(DATA SUPPLIED)

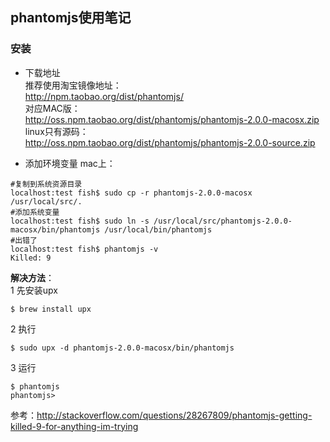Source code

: ## phantomjs使用笔记

### 安装
- 下载地址    
推荐使用淘宝镜像地址：    
http://npm.taobao.org/dist/phantomjs/   
对应MAC版：    
http://oss.npm.taobao.org/dist/phantomjs/phantomjs-2.0.0-macosx.zip    
linux只有源码：    
http://oss.npm.taobao.org/dist/phantomjs/phantomjs-2.0.0-source.zip 
    

-  添加环境变量
mac上：   
```shell
#复制到系统资源目录
localhost:test fish$ sudo cp -r phantomjs-2.0.0-macosx /usr/local/src/.
#添加系统变量
localhost:test fish$ sudo ln -s /usr/local/src/phantomjs-2.0.0-macosx/bin/phantomjs /usr/local/bin/phantomjs
#出错了
localhost:test fish$ phantomjs -v
Killed: 9
```
**解决方法**：    
1 先安装upx
```shell 
$ brew install upx
```
2 执行
```shell
$ sudo upx -d phantomjs-2.0.0-macosx/bin/phantomjs
```
3 运行
```shell
$ phantomjs
phantomjs> 
```

参考：http://stackoverflow.com/questions/28267809/phantomjs-getting-killed-9-for-anything-im-trying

(End DATA SUPPLIED)

GOAL OF THE EXERCISE:
Keep the pictures out, and write out the rest of the data above word for word.

SOLUTION:
Source code

: ## phantomjs使用笔记

### 安装
- 下载地址    
推荐使用淘宝镜像地址：    
http://npm.taobao.org/dist/phantomjs/   
对应MAC版：    
http://oss.npm.taobao.org/dist/phantomjs/phantomjs-2.0.0-macosx.zip    
linux只有源码：    
http://oss.npm.taobao.org/dist/phantomjs/phantomjs-2.0.0-source.zip 
    

-  添加环境变量
mac上：   
```shell
#复制到系统资源目录
localhost:test fish$ sudo cp -r phantomjs-2.0.0-macosx /usr/local/src/.
#添加系统变量
localhost:test fish$ sudo ln -s /usr/local/src/phantomjs-2.0.0-macosx/bin/phantomjs /usr/local/bin/phantomjs
#出错了
localhost:test fish$ phantomjs -v
Killed: 9
```
**解决方法**：    
1 先安装upx
```shell 
$ brew install upx
```
2 执行
```shell
$ sudo upx -d phantomjs-2.0.0-macosx/bin/phantomjs
```
3 运行
```shell
$ phantomjs
phantomjs> 
```

参考：http://stackoverflow.com/questions/28267809/phantomjs-getting-killed-9-for-anything-im-trying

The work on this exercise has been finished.